What does an underweight recommendation mean?
Many people assume an underweight recommendation for a specific stock means the same as a "sell" recommendation. It really doesn't. An underweight stock is underweight in relation to something (what that something is is wholly based on how it's being analyzed), but that doesn't mean it's not worth keeping.
An underweight stock assessment is a recommendation about how your entire portfolio should be balanced. An underweight stock recommendation doesn't mean the stock itself is actually in poor shape; it's a recommendation to reduce its weight in your portfolio.
So, if you don't hold this stock in your portfolio, it's a recommendation that doesn't mean a lot to you. If you do, and you choose to follow the recommendation, you'd rebalance your portfolio to have less weight on that particular stock, either by purchasing more of other stocks or by selling some of the stock.

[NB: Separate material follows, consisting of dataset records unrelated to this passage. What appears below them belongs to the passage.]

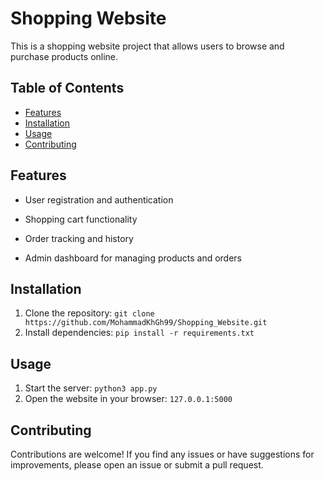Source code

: # Shopping Website

This is a shopping website project that allows users to browse and purchase products online.

## Table of Contents

- [Features](#features)
- [Installation](#installation)
- [Usage](#usage)
- [Contributing](#contributing)

[//]: # (- [License]&#40;#license&#41;)

## Features

- User registration and authentication

[//]: # (- Product catalog with search and filtering options)
- Shopping cart functionality

[//]: # (- Secure payment processing)
- Order tracking and history

[//]: # (- User reviews and ratings)
- Admin dashboard for managing products and orders

## Installation

1. Clone the repository: `git clone https://github.com/MohammadKhGh99/Shopping_Website.git`
2. Install dependencies: `pip install -r requirements.txt`


[//]: # (3. Set up the database: [instructions here])
[//]: # (4. Configure environment variables: [instructions here])

## Usage

1. Start the server: `python3 app.py`
2. Open the website in your browser: `127.0.0.1:5000`

## Contributing

Contributions are welcome! If you find any issues or have suggestions for improvements, please open an issue or submit a pull request.

[//]: # (## License)

[//]: # ()
[//]: # (This project is licensed under the [MIT License]&#40;LICENSE&#41;.)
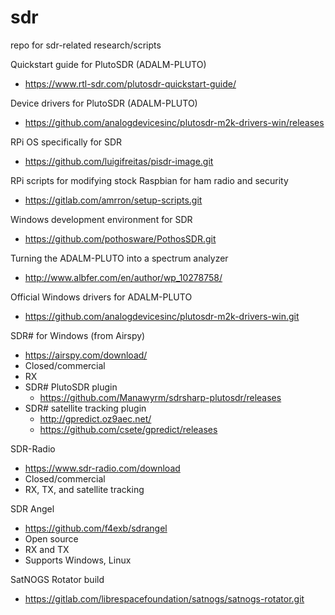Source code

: # sdr
repo for sdr-related research/scripts

Quickstart guide for PlutoSDR (ADALM-PLUTO)
* https://www.rtl-sdr.com/plutosdr-quickstart-guide/

Device drivers for PlutoSDR (ADALM-PLUTO)
* https://github.com/analogdevicesinc/plutosdr-m2k-drivers-win/releases

RPi OS specifically for SDR
* https://github.com/luigifreitas/pisdr-image.git

RPi scripts for modifying stock Raspbian for ham radio and security
* https://gitlab.com/amrron/setup-scripts.git

Windows development environment for SDR
* https://github.com/pothosware/PothosSDR.git

Turning the ADALM-PLUTO into a spectrum analyzer
* http://www.albfer.com/en/author/wp_10278758/

Official Windows drivers for ADALM-PLUTO
* https://github.com/analogdevicesinc/plutosdr-m2k-drivers-win.git

SDR# for Windows (from Airspy)
* https://airspy.com/download/
* Closed/commercial
* RX
* SDR# PlutoSDR plugin
  * https://github.com/Manawyrm/sdrsharp-plutosdr/releases
* SDR# satellite tracking plugin
  * http://gpredict.oz9aec.net/
  * https://github.com/csete/gpredict/releases

SDR-Radio
* https://www.sdr-radio.com/download
* Closed/commercial
* RX, TX, and satellite tracking

SDR Angel
* https://github.com/f4exb/sdrangel
* Open source
* RX and TX
* Supports Windows, Linux

SatNOGS Rotator build
* https://gitlab.com/librespacefoundation/satnogs/satnogs-rotator.git
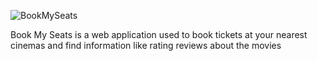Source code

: ![BookMySeats](https://user-images.githubusercontent.com/72161057/115473624-09a34600-a20a-11eb-97b4-458b048cced6.gif)

 Book My Seats is a web application used to book tickets at your nearest cinemas and find
                                information like rating reviews about the movies
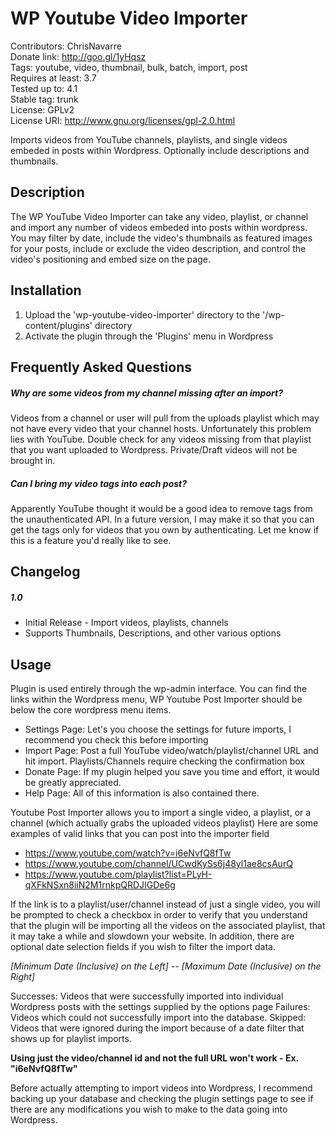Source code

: # WP Youtube Video Importer #
Contributors: ChrisNavarre  
Donate link: http://goo.gl/1yHqsz  
Tags: youtube, video, thumbnail, bulk, batch, import, post  
Requires at least: 3.7  
Tested up to: 4.1  
Stable tag: trunk  
License: GPLv2  
License URI: http://www.gnu.org/licenses/gpl-2.0.html  

Imports videos from YouTube channels, playlists, and single videos embeded in posts within Wordpress. Optionally include
descriptions and thumbnails.

## Description ##

The WP YouTube Video Importer can take any video, playlist, or channel and import any number of videos
embeded into posts within wordpress. You may filter by date, include the video's thumbnails as featured
images for your posts, include or exclude the video description, and control the video's positioning and
embed size on the page.

## Installation ##

1. Upload the 'wp-youtube-video-importer' directory to the '/wp-content/plugins' directory
2. Activate the plugin through the 'Plugins' menu in Wordpress

## Frequently Asked Questions ##

##### Why are some videos from my channel missing after an import? #####

Videos from a channel or user will pull from the uploads playlist which
may not have every video that your channel hosts. Unfortunately this problem
lies with YouTube. Double check for any videos missing
from that playlist that you want uploaded to Wordpress. 
Private/Draft videos will not be brought in.

##### Can I bring my video tags into each post? #####

Apparently YouTube thought it would be a good idea to remove
tags from the unauthenticated API. In a future version, I may
make it so that you can get the tags only for videos that you
own by authenticating. Let me know if this is a feature you'd
really like to see.

## Changelog ##
##### 1.0 #####
* Initial Release - Import videos, playlists, channels
* Supports Thumbnails, Descriptions, and other various options

## Usage ##

Plugin is used entirely through the wp-admin interface. You can find
the links within the Wordpress menu, WP Youtube Post Importer should
be below the core wordpress menu items.

+ Settings Page: Let's you choose the settings for future imports, I recommend you check this before importing
+ Import Page: Post a full YouTube video/watch/playlist/channel URL and hit import. Playlists/Channels require checking the confirmation box
+ Donate Page: If my plugin helped you save you time and effort, it would be greatly appreciated.
+ Help Page: All of this information is also contained there.

Youtube Post Importer allows you to import a single video, a playlist, or a channel (which actually grabs the uploaded videos playlist)
Here are some examples of valid links that you can post into the importer field

+ https://www.youtube.com/watch?v=i6eNvfQ8fTw
+ https://www.youtube.com/channel/UCwdKySs6j48yl1ae8csAurQ
+ https://www.youtube.com/playlist?list=PLyH-qXFkNSxn8iiN2M1rnkpQRDJIGDe6g

If the link is to a playlist/user/channel instead of just a single video, you will be prompted to check a checkbox in order 
to verify that you understand that the plugin will be importing all the videos on the associated playlist, that it may take a 
while and slowdown your website. In addition, there are optional date selection fields if you wish to filter the import data.

*[Minimum Date (Inclusive) on the Left] -- [Maximum Date (Inclusive) on the Right]*

Successes:	Videos that were successfully imported into individual Wordpress posts 
		with the settings supplied by the options page
Failures:	Videos which could not successfully import into the database.
Skipped:	Videos that were ignored during the import because of a date filter that
		shows up for playlist imports.

**Using just the video/channel id and not the full URL won't work - Ex. "i6eNvfQ8fTw"**

Before actually attempting to import videos into Wordpress, I recommend backing up your database and checking the plugin 
settings page to see if there are any modifications you wish to make to the data going into Wordpress.
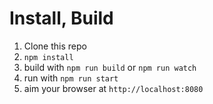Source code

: # Install, Build

1. Clone this repo
2. `npm install`
3. build with `npm run build` or `npm run watch`
4. run with `npm run start`
5. aim your browser at `http://localhost:8080`
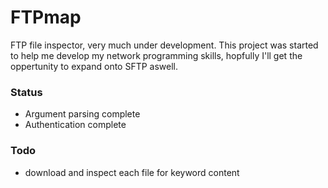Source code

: # FTPmap

FTP file inspector, very much under development. This project was started to help me develop my network programming skills, hopfully I'll get the oppertunity to expand onto SFTP aswell.


### Status

- Argument parsing complete
- Authentication complete

### Todo

- download and inspect each file for keyword content
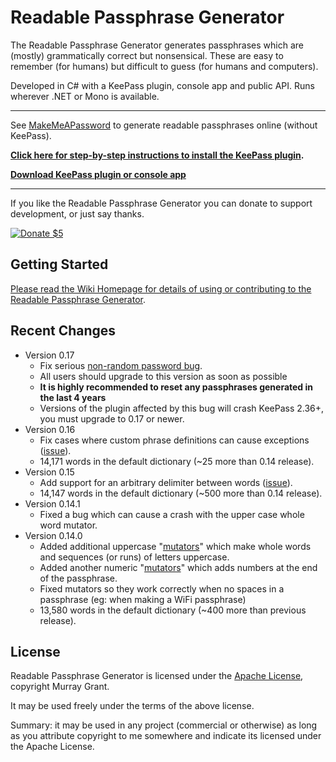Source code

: # Readable Passphrase Generator #

The Readable Passphrase Generator generates passphrases which are (mostly) grammatically correct but nonsensical.
These are easy to remember (for humans) but difficult to guess (for humans and computers). 

Developed in C# with a KeePass plugin, console app and public API.
Runs wherever .NET or Mono is available.

--- 

See [MakeMeAPassword](https://makemeapassword.org/generate/ReadablePassphrase) to generate readable passphrases online (without KeePass).

**[Click here for step-by-step instructions to install the KeePass plugin](https://bitbucket.org/ligos/readablepassphrasegenerator/wiki/KeePass-Plugin-Step-By-Step-Guide).**

**[Download KeePass plugin or console app](https://bitbucket.org/ligos/readablepassphrasegenerator/downloads/)**

---

If you like the Readable Passphrase Generator you can donate to support development, or just say thanks.

[![Donate $5](https://www.paypalobjects.com/en_AU/i/btn/btn_donate_LG.gif)](https://www.paypal.com/cgi-bin/webscr?cmd=_s-xclick&hosted_button_id=7J8NPZ7MEN9N8)


## Getting Started ##

[Please read the Wiki Homepage for details of using or contributing to the Readable Passphrase Generator](https://bitbucket.org/ligos/readablepassphrasegenerator/wiki/Home).

## Recent Changes ##
* Version 0.17
	* Fix serious [non-random password bug](https://bitbucket.org/ligos/readablepassphrasegenerator/wiki/0.17.0-Fix-for-Non-Random-Passphrases). 
	* All users should upgrade to this version as soon as possible
	* **It is highly recommended to reset any passphrases generated in the last 4 years**
	* Versions of the plugin affected by this bug will crash KeePass 2.36+, you must upgrade to 0.17 or newer.
* Version 0.16
	* Fix cases where custom phrase definitions can cause exceptions ([issue](https://readablepassphrase.codeplex.com/discussions/647967)). 
	* 14,171 words in the default dictionary (~25 more than 0.14 release).
* Version 0.15
	* Add support for an arbitrary delimiter between words ([issue](https://readablepassphrase.codeplex.com/workitem/22)). 
	* 14,147 words in the default dictionary (~500 more than 0.14 release).
* Version 0.14.1
	* Fixed a bug which can cause a crash with the upper case whole word mutator. 
* Version 0.14.0
	* Added additional uppercase "[mutators](https://bitbucket.org/ligos/readablepassphrasegenerator/wiki/Complying-with-Complexity-Rules-(Mutators))" which make whole words and sequences (or runs) of letters uppercase.
	* Added another numeric "[mutators](https://bitbucket.org/ligos/readablepassphrasegenerator/wiki/Complying-with-Complexity-Rules-(Mutators))" which adds numbers at the end of the passphrase.
	* Fixed mutators so they work correctly when no spaces in a passphrase (eg: when making a WiFi passphrase)
	* 13,580 words in the default dictionary (~400 more than previous release).

## License

Readable Passphrase Generator is licensed under the [Apache License](https://www.apache.org/licenses/LICENSE-2.0), copyright Murray Grant.

It may be used freely under the terms of the above license. 

Summary: it may be used in any project (commercial or otherwise) as long as you attribute copyright to me somewhere and indicate its licensed under the Apache License.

Overweight vs. underweight
If an underweight stock is a stock that's underperforming on some metric when compared to something else, like its industry or its index, an overweight stock is a stock that's overperforming compared to whatever metric you're looking at. So, an overweight recommendation is a recommendation to rebalance your portfolio by increasing the weight of the portfolio in that stock -- not necessarily a recommendation to buy.
Sometimes, a stock can be both underweight and overweight at the same time, which can be confusing for investors. It's important to consider what the stock is being compared to to determine if it's under- or overweight and how that aligns with your investing goals. Once you determine what the weighting means for you, you can figure out if you want to rebalance or not.